Because the definition of reliability depends on the various product specifications, including the reliability requirements, it is important that they are well understood and properly stated in the product specification. Nothing should be left to interpretation or to be assumed by the reader, unless it is a legitimate design choice. Any operating condition or performance requirement that will affect the reliability value should be nailed down somewhere in the body of this document. To help in the understanding of how the product’s reliability will or should be measured, definitions of failure and MTBF (Mean-Time-Between-Failure) should appear in the reliability specification section. An example of a properly developed reliability specification for a printer follows:

 

Example:

 

The MTBF of the Model X-100 printer shall not be less than 2000 hours, based on the following operating conditions:

 

Power On:  8 hours per day; 168 hours per month

Printing:   25% Duty Cycle;  42 hours per month

Characters Printed:  40 characters per second average; 3.3 million per month

Columns and Lines:  40% average density

 

MTBF for purposes of this specification shall be defined as:

 

MTBF = Total Operating Hours for the Period / Total Number of Chargeable Failures

 

Where the total operating hours is the total power on time accumulated for the period during the specified useful life of a population (minimum of 200) of field installed printers, when operated within the specifications stated in this document. To establish a meaningful MTBF, operating hours per unit must be greater than 1000 hours.

 

A failure is defined as the inability of a unit to perform its specified function when operated within the defined limits of the product specification, requiring unscheduled maintenance to restore performance.

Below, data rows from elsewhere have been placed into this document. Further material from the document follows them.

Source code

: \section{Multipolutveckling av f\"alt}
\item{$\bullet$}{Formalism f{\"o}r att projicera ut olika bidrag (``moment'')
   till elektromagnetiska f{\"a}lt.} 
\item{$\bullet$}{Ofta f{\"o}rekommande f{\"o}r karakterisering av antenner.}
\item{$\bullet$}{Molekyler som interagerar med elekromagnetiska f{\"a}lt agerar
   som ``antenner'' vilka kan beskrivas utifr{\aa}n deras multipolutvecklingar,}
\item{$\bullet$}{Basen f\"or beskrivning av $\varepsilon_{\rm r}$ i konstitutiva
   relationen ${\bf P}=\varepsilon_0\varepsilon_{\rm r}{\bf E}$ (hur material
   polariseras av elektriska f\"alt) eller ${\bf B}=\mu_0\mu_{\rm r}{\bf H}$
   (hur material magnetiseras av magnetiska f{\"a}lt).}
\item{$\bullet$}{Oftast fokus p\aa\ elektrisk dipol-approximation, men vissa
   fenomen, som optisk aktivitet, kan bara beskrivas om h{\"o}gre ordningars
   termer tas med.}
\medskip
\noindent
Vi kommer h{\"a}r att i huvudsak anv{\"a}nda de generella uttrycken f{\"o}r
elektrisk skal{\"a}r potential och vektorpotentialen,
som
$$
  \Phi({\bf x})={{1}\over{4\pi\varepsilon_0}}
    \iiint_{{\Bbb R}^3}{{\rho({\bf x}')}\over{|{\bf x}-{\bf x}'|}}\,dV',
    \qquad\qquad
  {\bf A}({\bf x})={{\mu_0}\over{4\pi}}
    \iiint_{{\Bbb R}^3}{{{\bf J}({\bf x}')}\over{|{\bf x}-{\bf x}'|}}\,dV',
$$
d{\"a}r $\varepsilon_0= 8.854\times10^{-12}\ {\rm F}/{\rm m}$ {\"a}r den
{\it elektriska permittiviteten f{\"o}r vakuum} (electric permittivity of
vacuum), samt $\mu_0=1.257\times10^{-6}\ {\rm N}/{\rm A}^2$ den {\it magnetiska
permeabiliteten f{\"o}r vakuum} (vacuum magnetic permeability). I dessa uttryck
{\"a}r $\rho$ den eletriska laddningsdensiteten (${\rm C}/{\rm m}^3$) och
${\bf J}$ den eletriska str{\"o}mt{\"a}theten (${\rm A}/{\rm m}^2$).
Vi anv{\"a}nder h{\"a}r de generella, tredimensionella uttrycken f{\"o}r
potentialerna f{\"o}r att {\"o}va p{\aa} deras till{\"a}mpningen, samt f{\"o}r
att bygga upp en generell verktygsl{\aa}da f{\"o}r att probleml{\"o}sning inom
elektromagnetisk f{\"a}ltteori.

Failures excluded from MTBF calculations include stoppage or substandard performance caused by operator error, environments beyond specified limits, power source failure, failure of associated supplies and equipment supplied by other vendors, or any other failures not caused by the printer.

 

In this example, a minimum operating time per unit was specified to insure that enough hours have been accumulated to obtain a statistically meaningful MTBF calculation. A minimum population was specified because a specified MTBF is an average value for a large population. Measurements for a small number of units can result in a wide range of values that will not reflect the true reliability level of the product. Some individuals have from time to time requested that manufacturers specify product MTBF requirements to a confidence level, such as 90%. This practice should be avoided because there is no direct relationship between a MTBF specification and confidence levels. The addition of a confidence level statement does not add anything to the specification, and only leads to confusion and a false sense of security by customers. The minimum population requirement is all that is usually required to eliminate small sample size measurement fluctuations. Sample size in this case equals the number of failures and the associated number of operating hours. With a large enough sample, all confidence level values will converge around the true population value. Therefore, it is not necessary to indicate a confidence level.

 

 

 

 

Another misconception that sometimes appears in reliability specifications is the stating of MTBF as a guaranteed life expectancy, or confusing a ‘guaranteed’ MTBF for an extended warranty. Based on a random distribution of failures, 2/3 of the units of a population of units are expected to fail prior to the MTBF value being reached and 1/3 after for an overall average value equal to the MTBF. Therefore, a specified MTBF does not guarantee a cost free failure repair period equal to the MTBF value. A warranty period is a period of time in which the vendor agrees to pay the cost of repairs. The product MTBF certainly helps determine the number of such repairs and should be taken into consideration when setting the warranty period. However, the two should not be confused.